El matador de toros Borja Jiménez ha inaugurado la décima edición del Martes Chico de Ciudad Rodrigo con un emotivo pregón que ha fusionado la tradición comercial y la pasión taurina de la localidad. Durante su discurso, el diestro sevillano afincado en Salamanca ha homenajeado al comercio de proximidad y ha ensalzado el papel del Bolsín Taurino en la formación de jóvenes promesas, recordando su propia experiencia en el certamen en el año 2010.
El matador de toros Borja Jiménez ensalza la estrecha vinculación entre la tradición comercial y la pasión taurina de Ciudad Rodrigo durante el pregón de la décima edición del Martes Chico. El diestro sevillano, afincado en tierras salmantinas, reivindica el papel crucial de la localidad en el futuro de la fiesta nacional.
La calle Lorenza Iglesias serviría de escenario para el pregón con la presencia de comerciantes de la zona, la delegada de Comercio, Paola Martín Muñoz, y el alcalde Marcos Iglesias y varios ediles de la corporación mirobrigense que hicieron entrega de un cuadro de Miróbriga al pregonero.
Durante su intervención, el pregonero expresó su profundo agradecimiento al Ayuntamiento de Ciudad Rodrigo por confiarle esta responsabilidad. Jiménez destacó que "la ciudad no es solo un municipio de gran belleza, sino un territorio con alma taurina donde el toro forma parte de la vida cotidiana de sus habitantes".
El diestro dedicó también una parte de su discurso a homenajear a los comerciantes locales. Subrayando el esfuerzo diario, el sacrificio y la ilusión que se esconden detrás de cada negocio familiar, definiendo al comercio de proximidad como un punto de encuentro indispensable para mantener vivas las calles mirobrigenses.
En el plano taurino, Jiménez ensalzó la labor de fomento de la cantera que se realiza en la localidad a través del Bolsín Taurino Mirobrigense.

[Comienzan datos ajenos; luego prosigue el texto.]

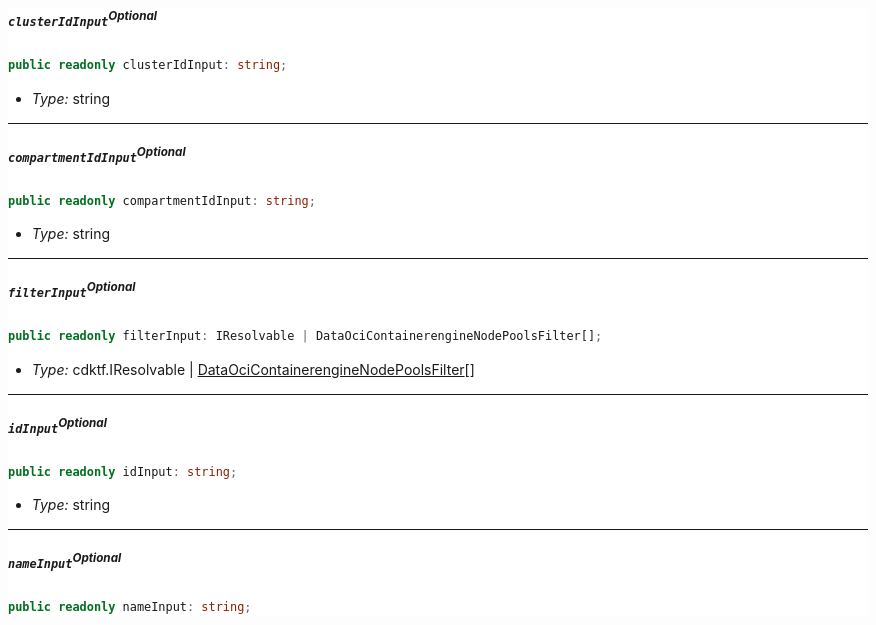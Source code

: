 ##### `clusterIdInput`<sup>Optional</sup> <a name="clusterIdInput" id="rhizo-co-terraform-provider-oci.dataOciContainerengineNodePools.DataOciContainerengineNodePools.property.clusterIdInput"></a>

```typescript
public readonly clusterIdInput: string;
```

- *Type:* string

---

##### `compartmentIdInput`<sup>Optional</sup> <a name="compartmentIdInput" id="rhizo-co-terraform-provider-oci.dataOciContainerengineNodePools.DataOciContainerengineNodePools.property.compartmentIdInput"></a>

```typescript
public readonly compartmentIdInput: string;
```

- *Type:* string

---

##### `filterInput`<sup>Optional</sup> <a name="filterInput" id="rhizo-co-terraform-provider-oci.dataOciContainerengineNodePools.DataOciContainerengineNodePools.property.filterInput"></a>

```typescript
public readonly filterInput: IResolvable | DataOciContainerengineNodePoolsFilter[];
```

- *Type:* cdktf.IResolvable | <a href="#rhizo-co-terraform-provider-oci.dataOciContainerengineNodePools.DataOciContainerengineNodePoolsFilter">DataOciContainerengineNodePoolsFilter</a>[]

---

##### `idInput`<sup>Optional</sup> <a name="idInput" id="rhizo-co-terraform-provider-oci.dataOciContainerengineNodePools.DataOciContainerengineNodePools.property.idInput"></a>

```typescript
public readonly idInput: string;
```

- *Type:* string

---

##### `nameInput`<sup>Optional</sup> <a name="nameInput" id="rhizo-co-terraform-provider-oci.dataOciContainerengineNodePools.DataOciContainerengineNodePools.property.nameInput"></a>

```typescript
public readonly nameInput: string;
```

Calificando este certamen como una auténtica puerta abierta y una escuela de oportunidades para los jóvenes que sueñan con abrirse camino en la profesión.
Rememoró con emoción su propia experiencia personal en el municipio, recordando su participación en el Bolsín de Ciudad Rodrigo en el año 2010. Evocando el diestro los nervios y la ilusión de aquellos días, señalando que "cada tentadero y cada plaza pequeña resultan fundamentales para forjar tanto al torero como a la persona".
Asimismo, el pregonero compartió con los asistentes la trascendental decisión que tomó hace unos años al abandonar su Sevilla natal para trasladarse a vivir a Salamanca. Esta mudanza al Campo Charro estuvo motivada por su necesidad de estar cerca del toro bravo y de impregnarse de la dehesa salmantina.
En este sentido, Jiménez destacó el papel clave que ha tenido en su trayectoria la finca Aldeanueva. En este tentadero conoció a Julián Guerra, quien posteriormente se convertiría en su apoderado y en una figura esencial para mantener su motivación en los momentos más complejos de su carrera profesional.
El torero dirigió también un mensaje de aliento a los jóvenes aspirantes, aconsejándoles que "no tengan miedo al camino largo ni a trabajar en silencio, puesto que las metas importantes requieren perseverancia y sacrificio". El diestro concluyó animando a los mirobrigenses a disfrutar de las fiestas y a seguir defendiendo con orgullo su historia y su afición.
Al terminar las palabras de Borja Jiménez se daría paso a una exhibición de baile del grupo Son de Lunares.